Governor signs 13 bills into law

TOPEKA – The following 13 bills have been signed into law by Kansas Gov. Sam Brownback so far in the 2015 legislative session.

  • House Substitute for SB4, the rescission bill, was signed on Feb. 10, 2015.

Four bills were signed into law on March 25, 2015:

  • House Substitute for SB7 – creates the classroom learning assuring student success act, commonly referred to as the education block grant.
  • HB2053  – relates to the calculation of criminal history, crimes, punishment and criminal procedure.
  • SB13 – allows notification to victims regarding the release of defendants from confinement, assignment to work release, or any other change in custody status.
  • SB46 – the identification of domesticated deer and requirements for possession of domesticated deer.

Three bills were signed into law on March 30, 2015:

  • HB2023 – legislative review of exceptions to disclosure of public records.
  • HB2066 – amends certain statutes relating to investments by life insurance and other insurance companies.
  • HB2085 – contracts between the Secretary of Transportation and the Kansas Turnpike Authority, annual reports from the authority.

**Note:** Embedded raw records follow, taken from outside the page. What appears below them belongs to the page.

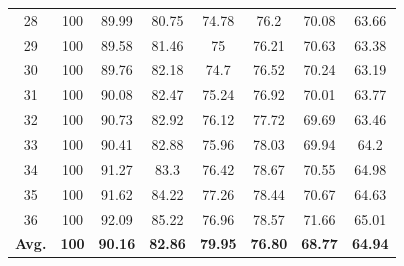 \documentclass[review]{elsarticle}
\begin{document}
\begin{longtable}{c|ccccccc}
		28&100&89.99&80.75&74.78&76.2&70.08&63.66\\
		29&100&89.58&81.46&75&76.21&70.63&63.38\\
		30&100&89.76&82.18&74.7&76.52&70.24&63.19\\
		31&100&90.08&82.47&75.24&76.92&70.01&63.77\\
		32&100&90.73&82.92&76.12&77.72&69.69&63.46\\
		33&100&90.41&82.88&75.96&78.03&69.94&64.2\\
		34&100&91.27&83.3&76.42&78.67&70.55&64.98\\
		35&100&91.62&84.22&77.26&78.44&70.67&64.63\\
		36&100&92.09&85.22&76.96&78.57&71.66&65.01\\
		\hline
		\textbf{Avg.}&\textbf{100}&\textbf{90.16}&\textbf{82.86}&\textbf{79.95}&\textbf{76.80}&\textbf{68.77}&\textbf{64.94}\\
		\hline\hline	
\end{longtable}
\end{document}
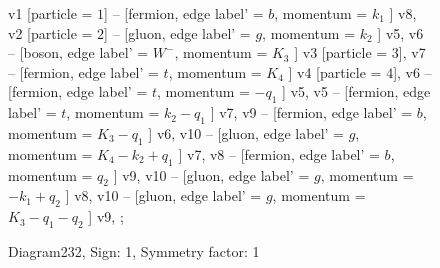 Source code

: \documentclass{revtex4}
\begin{document}
\begin{figure}[!htb]
\begin{center}
{v1 [particle = \(1\)] -- [fermion, edge label' = \(b\), momentum = \(k_{1}\) ] v8, 
v2 [particle = \(2\)] -- [gluon, edge label' = \(g\), momentum = \(k_{2}\) ] v5, 
v6 -- [boson, edge label' = \(W^{-}\), momentum = \(K_{3}\) ] v3 [particle = \(3\)], 
v7 -- [fermion, edge label' = \(t\), momentum = \(K_{4}\) ] v4 [particle = \(4\)], 
v6 -- [fermion, edge label' = \(t\), momentum = \(-q_{1}\) ] v5, 
v5 -- [fermion, edge label' = \(t\), momentum = \(k_{2} - q_{1}\) ] v7, 
v9 -- [fermion, edge label' = \(b\), momentum = \(K_{3} - q_{1}\) ] v6, 
v10 -- [gluon, edge label' = \(g\), momentum = \(K_{4} - k_{2} + q_{1}\) ] v7, 
v8 -- [fermion, edge label' = \(b\), momentum = \(q_{2}\) ] v9, 
v10 -- [gluon, edge label' = \(g\), momentum = \(-k_{1} + q_{2}\) ] v8, 
v10 -- [gluon, edge label' = \(g\), momentum = \(K_{3} - q_{1} - q_{2}\) ] v9, 
};
\end{center}
\caption{Diagram232, Sign: 1, Symmetry factor: 1}
\end{figure}
\newpage
\end{document}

Five bills were signed into law on April 1, 2015:

  • SB109 – creates the Kansas Disaster Utilities Response Act.
  • SB150 – allows authorized representatives of a motor carrier to appear before the Kansas Corporation Commission for violations of $500 or less.
  • SB21 – amends the economic and safety regulation of commercial motor vehicles operated solely in intrastate commerce.
  • SB47 – establishes principle-based reserves and updates the standard non-forfeiture law for life insurance companies.
  • SB73 – amends the definitions of all-terrain vehicles, recreational off-highway vehicles and work-site utility vehicles in a registration statute.
  • SB43 – designates a portion of K-8 as the “Home on the Range Highway.”
  • SB45 – allows concealed carry  of firearms without a permit.

By law, the Kansas governor has 10 calendar days to sign the bill into law, veto the bill or allow the bill to become law without his or her signature.